Wednesday, 18 January 2017

Spliterator in Java

Spliterators, like iterators, are for traversing the elements of a source. The source of elements covered by a Spliterator could be, for example, an array, a Collection, an IO channel, or a generator function.

As the name suggests, spliterator can split the source and iterate the splitted parts in parallel. That way a huge data source can be divided into small sized units that can be traversed and processed parallely.

Spliterator interface

Spliterator is a generic interface in Java defined as -

Interface Spliterator<T>

Where T is the type of elements returned by this Spliterator.

Spliterator methods

Though spliterator will increase performance by traversing the collection in parallel but you can also use spliterator even if you are not using parallel execution.

If you use iterator you have to use two methods hasNext() to ensure that there is next element and then next() method to use that element. Spliterator provides methods that combines these two methods into one and making it more convenient to use.

Some of the frequently used methods of Spliterator are -

  • tryAdvance() - If a remaining element exists, performs the given action on it, returning true; else returns false. Its form is -
    tryAdvance(Consumer<? super T> action)
    
    Here action is an instance of Consumer, which is a functional interface, it specifies the function that has to be applied on the next element while traversing the collection (or any other source).
  • forEachRemaining - Performs the given action for each remaining element, sequentially in the current thread, until all elements have been processed or the action throws an exception. Its form is -
    default void forEachRemaining(Consumer<? super T> action)
    
  • estimateSize() - Returns an estimate of the number of elements that would be encountered by forEachRemaining traversal, or returns Long.MAX_VALUE if infinite, unknown, or too expensive to compute.
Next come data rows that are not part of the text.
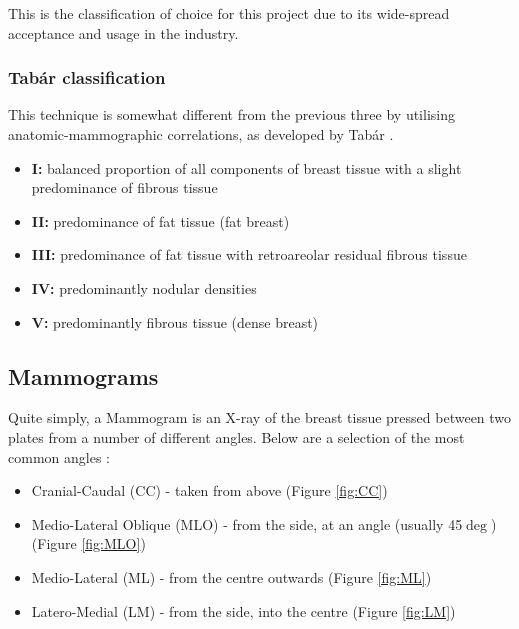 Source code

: This is the classification of choice for this project due to its wide-spread acceptance and usage in the industry.

\vspace{1cm}
\subsubsection{Tab\'ar classification}

This technique is somewhat different from the previous three by utilising anatomic-mammographic correlations, as developed by Tab\'ar \cite{al}.

\begin{itemize}
  \item \textbf{I: } balanced proportion of all components of breast tissue with a slight predominance of fibrous tissue
  \item \textbf{II: } predominance of fat tissue (fat breast)
  \item \textbf{III: } predominance of fat tissue with retroareolar residual fibrous tissue
  \item \textbf{IV: } predominantly nodular densities
  \item \textbf{V: } predominantly fibrous tissue (dense breast)
\end{itemize}

\subsection{Mammograms}

Quite simply, a Mammogram is an X-ray of the breast tissue pressed between two plates from a number of different angles. Below are a selection of the most common angles \cite{Radswiki} \cite{Mammography_views_Doc_2016}:
\begin{itemize}
  \item Cranial-Caudal (CC) - taken from above (Figure \ref{fig:CC})
  \item Medio-Lateral Oblique (MLO) - from the side, at an angle (usually 45$\deg$) (Figure \ref{fig:MLO})
  \item Medio-Lateral (ML) - from the centre outwards (Figure \ref{fig:ML})
  \item Latero-Medial (LM) - from the side, into the centre (Figure \ref{fig:LM})
\end{itemize}

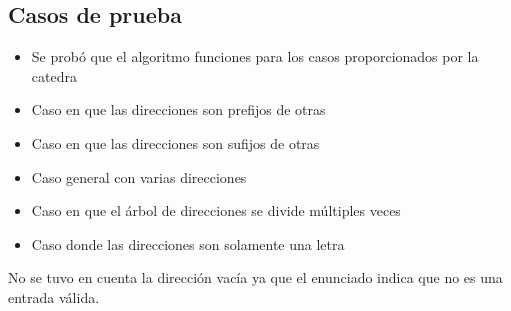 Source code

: \subsection{Casos de prueba}

\begin{itemize}
\item Se probó que el algoritmo funciones para los casos proporcionados por
la catedra
\item Caso en que las direcciones son prefijos de otras
\item Caso en que las direcciones son sufijos de otras
\item Caso general con varias direcciones
\item Caso en que el árbol de direcciones se divide múltiples veces
\item Caso donde las direcciones son solamente una letra
\end{itemize}

No se tuvo en cuenta la dirección vacía ya que el enunciado indica que no es
una entrada válida. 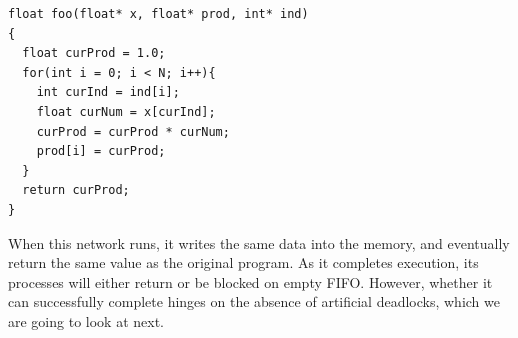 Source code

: \documentclass{sig-alternate}
\begin{document}

\begin{lstlisting}
float foo(float* x, float* prod, int* ind)
{
  float curProd = 1.0;
  for(int i = 0; i < N; i++){
    int curInd = ind[i];
    float curNum = x[curInd];
    curProd = curProd * curNum;
    prod[i] = curProd;
  }
  return curProd;
}
\end{lstlisting}
When this network runs, it writes the same data into the memory, and eventually return
the same value as the original program. As it completes execution, its processes will either return or be blocked on empty FIFO. However, whether it can successfully complete hinges on
the absence of artificial deadlocks, which we are going to look at next.

\end{document}
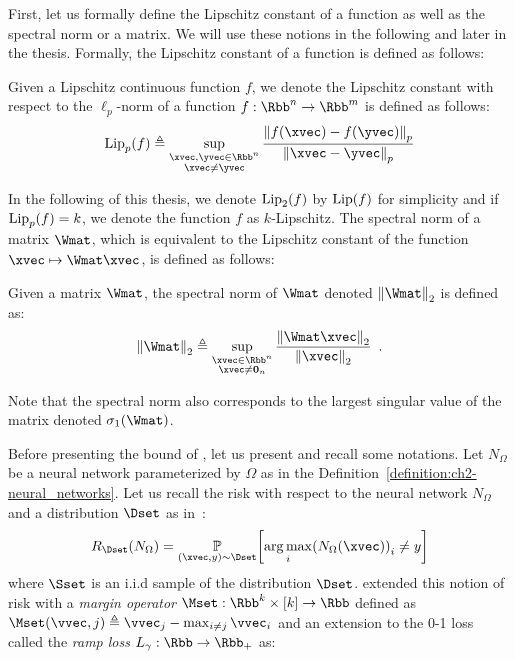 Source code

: First, let us formally define the Lipschitz constant of a function as well as the spectral norm or a matrix.
We will use these notions in the following and later in the thesis.
Formally, the Lipschitz constant of a function is defined as follows: 
\begin{definition} \label{definition:ch3-lipschitz_constant}
  Given a Lipschitz continuous function $f$, we denote the Lipschitz constant with respect to the $\ell_p$-norm of a function $f: \Rbb^n \rightarrow \Rbb^m$ is defined as follows:
  \begin{equation}
  \lipp{p}{f} \triangleq \sup_{\substack{\xvec, \yvec \in \Rbb^n \\ \xvec \neq \yvec}} \frac{\norm{f(\xvec) - f(\yvec)}_p}{\norm{\xvec - \yvec}_p}
  \end{equation}
  \removespace
\end{definition}
\noindent
In the following of this thesis, we denote $\lipp{2}{f}$ by $\lip{f}$ for simplicity and if $\lipp{p}{f}=k$, we denote the function $f$ as $k$-Lipschitz.
The spectral norm of a matrix $\Wmat$, which is equivalent to the Lipschitz constant of the function $\xvec \mapsto \Wmat \xvec$, is defined as follows:
\begin{definition} \label{defintion:ch2-spectral_norm}
Given a matrix $\Wmat$, the spectral norm of $\Wmat$ denoted $\norm{\Wmat}_2$ is defined as:
  \begin{equation}
    \norm{\Wmat}_2 \triangleq \sup_{\substack{\xvec \in \Rbb^n \\ \xvec \neq \zerovec{n}}} \frac{\norm{\Wmat \xvec}_2}{\norm{\xvec}_2} \enspace.
  \end{equation}
  \removespace
\end{definition}
\noindent
Note that the spectral norm also corresponds to the largest singular value of the matrix denoted $\sigma_1(\Wmat)$.

Before presenting the bound of \citet{bartlett2017spectrally}, let us present and recall some notations.
Let $N_\Omega$ be a neural network parameterized by $\Omega$ as in the Definition~\ref{definition:ch2-neural_networks}.
Let us recall the risk with respect to the neural network $N_\Omega$ and a distribution $\Dset$ as in~:
\begin{equation}
  R_\Dset(N_\Omega) = \Pbb_{(\xvec, y) \sim \Dset} \left[ \argmax_i \left( N_\Omega(\xvec) \right)_i \neq y \right]
\end{equation}
where $\Sset$ is an i.i.d sample of the distribution $\Dset$.
\citet{bartlett2017spectrally} extended this notion of risk with a \emph{margin operator} $\Mset: \Rbb^k \times [k] \rightarrow \Rbb$ defined as $\Mset(\vvec, j) \triangleq \vvec_j - \max_{i \neq j} \vvec_i$ and an extension to the 0-1 loss called the \emph{ramp loss} $L_\gamma: \Rbb \rightarrow \Rbb_+$ as:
Its form is -
    long estimateSize()
    
  • trySplit() - If current spliterator can be partitioned a new spliterator is created, it partitions the elements of the source so that new spliterator traverse one of the partition while original spliterator traverses the other partition.
  • characteristics() - Returns a set of characteristics of this Spliterator and its elements.
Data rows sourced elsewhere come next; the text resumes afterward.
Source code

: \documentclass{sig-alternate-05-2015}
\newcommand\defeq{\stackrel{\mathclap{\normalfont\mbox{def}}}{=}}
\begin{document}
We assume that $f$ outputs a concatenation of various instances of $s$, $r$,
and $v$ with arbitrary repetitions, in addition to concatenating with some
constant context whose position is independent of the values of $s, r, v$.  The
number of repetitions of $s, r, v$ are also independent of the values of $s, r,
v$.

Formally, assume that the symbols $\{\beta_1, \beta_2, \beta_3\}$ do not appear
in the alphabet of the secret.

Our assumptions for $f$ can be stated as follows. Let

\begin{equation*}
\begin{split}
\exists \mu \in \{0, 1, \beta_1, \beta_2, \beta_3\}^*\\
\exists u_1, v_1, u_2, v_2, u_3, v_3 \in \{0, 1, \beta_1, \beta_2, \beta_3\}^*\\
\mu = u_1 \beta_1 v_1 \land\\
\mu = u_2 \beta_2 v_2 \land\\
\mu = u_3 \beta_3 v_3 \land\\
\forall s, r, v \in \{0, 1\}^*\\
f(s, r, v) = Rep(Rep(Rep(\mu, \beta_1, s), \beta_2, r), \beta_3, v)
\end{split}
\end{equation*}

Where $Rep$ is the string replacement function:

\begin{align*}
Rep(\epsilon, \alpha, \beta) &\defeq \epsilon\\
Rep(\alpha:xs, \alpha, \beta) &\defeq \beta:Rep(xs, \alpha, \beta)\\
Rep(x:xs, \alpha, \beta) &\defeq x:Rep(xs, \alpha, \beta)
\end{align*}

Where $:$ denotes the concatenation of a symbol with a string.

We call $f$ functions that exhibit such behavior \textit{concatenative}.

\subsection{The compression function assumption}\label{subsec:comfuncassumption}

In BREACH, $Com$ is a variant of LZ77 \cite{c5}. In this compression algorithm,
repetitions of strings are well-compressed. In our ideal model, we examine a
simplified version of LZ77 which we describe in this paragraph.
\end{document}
Spliterator characteristics

A Spliterator also reports a set of characteristics() of its structure, source, and elements from among ORDERED, DISTINCT, SORTED, SIZED, NONNULL, IMMUTABLE, CONCURRENT, and SUBSIZED.

These characteristics are defined as constant fields in the Spliterator interface.
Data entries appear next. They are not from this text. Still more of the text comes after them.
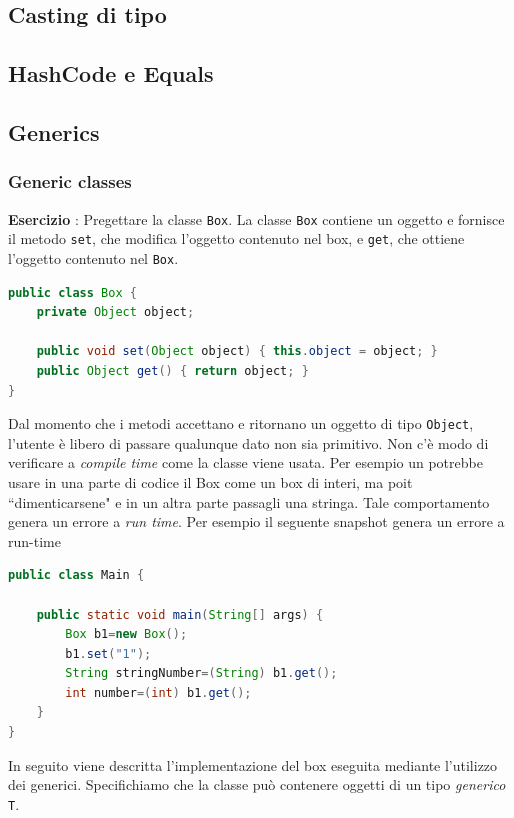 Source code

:\documentclass{article}
\begin{document}
\subsection{Casting di tipo}

\subsection{HashCode e Equals}
\subsection{Generics}
\subsubsection{Generic classes}
\begin{framed}
\textbf{Esercizio }: Pregettare la classe \texttt{Box}. La classe \texttt{Box} contiene un oggetto e fornisce il metodo \texttt{set}, che modifica l'oggetto contenuto nel box, e  \texttt{get}, che ottiene l'oggetto contenuto nel \texttt{Box}.
\end{framed}

\begin{lstlisting}[language=Java]
public class Box {
    private Object object;

    public void set(Object object) { this.object = object; }
    public Object get() { return object; }
}
\end{lstlisting}
Dal momento che i metodi accettano e ritornano un oggetto di tipo \texttt{Object}, l'utente \`e libero di passare qualunque dato non sia primitivo. Non c'\`e modo di verificare a \emph{compile time} come la classe viene usata. Per esempio un potrebbe usare in una parte di codice il Box come un box di interi, ma poit ``dimenticarsene" e in un altra parte passagli una stringa. Tale comportamento genera un errore a \emph{run time}. Per esempio il seguente snapshot genera un errore a run-time 
\begin{lstlisting}[language=Java]
public class Main {

	public static void main(String[] args) {
		Box b1=new Box();
		b1.set("1");
		String stringNumber=(String) b1.get();
		int number=(int) b1.get();
	}
}
\end{lstlisting}
In seguito viene descritta l'implementazione del box eseguita mediante l'utilizzo dei generici. Specifichiamo che la classe pu\`o contenere oggetti di un tipo \emph{generico} \texttt{T}. 
\end{document}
Read more about them here - https://docs.oracle.com/javase/8/docs/api/java/util/Spliterator.html#characteristics--

To see constant values - https://docs.oracle.com/javase/8/docs/api/constant-values.html#java.util.Spliterator

Using characteristics() method will give you a result represented as ORed values of the characterstics relevant for the given source.

Spliterator example code

If you have a list of names and you want to iterate it and print the names, using iterator it can be done like -

public class IteratorDemo {

    public static void main(String[] args) {
        List<String> nameList = Arrays.asList("Ram", "Sheila", "Mukesh", "Rani", "Nick", "Amy", "Desi", "Margo");
        Iterator<String> itr = nameList.iterator();
        while (itr.hasNext()) {
            System.out.println("name - " + itr.next());   
        }
    }
}

Same thing can be done using spliterator like this -

public class SpliteratorDemo {

    public static void main(String[] args) {
        List<String> nameList = Arrays.asList("Ram", "Sheila", "Mukesh", "Rani", "Nick", "Amy", "Desi", "Margo");
        Spliterator<String> splitStr = nameList.spliterator();
        while(splitStr.tryAdvance((n) -> System.out.println("name - " + n)));
    }

}

Here you can see you need to use only one method tryAdvance() which combines both hasNext() and next() methods of the iterator.

Using forEachRemaining

If you want to convert all the names to lowercase you can use forEachRemaining method.

import java.util.Arrays;
import java.util.List;
import java.util.Spliterator;

public class SpliteratorDemo {

    public static void main(String[] args) {
        List<String> nameList = Arrays.asList("Ram", "Sheila", "Mukesh", "Rani", "Nick", "Amy", "Desi", "Margo");
        Spliterator<String> splitStr = nameList.spliterator();
        splitStr.forEachRemaining( 
            (n) -> {
                String x = n.toLowerCase();
                System.out.println("" + x);
            }
        );
    }

}

Using trySplit

If you want to split the original spliterator so that you can traverse the element parallely.

import java.util.Arrays;
import java.util.List;
import java.util.Spliterator;

public class SpliteratorDemo {

    public static void main(String[] args) {
        List<String> nameList = Arrays.asList("Ram", "Sheila", "Mukesh", "Rani", "Nick", "Amy", "Desi", "Margo");
        Spliterator<String> splitStr = nameList.spliterator();
        Spliterator<String> splitStr2 = splitStr.trySplit();
        // Check if splitting actually happened, then use it
        if(splitStr2 != null){
            System.out.println("Spliterator-2");
            while(splitStr2.tryAdvance((n) -> System.out.println("name - " + n)));
        }
        // Original spliterator
        System.out.println("Original Spliterator");
        while(splitStr.tryAdvance((n) -> System.out.println("name - " + n)));
    }
        
}

Output

Spliterator-2
name - Ram
name - Sheila
name - Mukesh
name - Rani
Original Spliterator
name - Nick
name - Amy
name - Desi
name - Margo

Here you are splitting the spliterator make sure to check that splitting actually happened by checking for null.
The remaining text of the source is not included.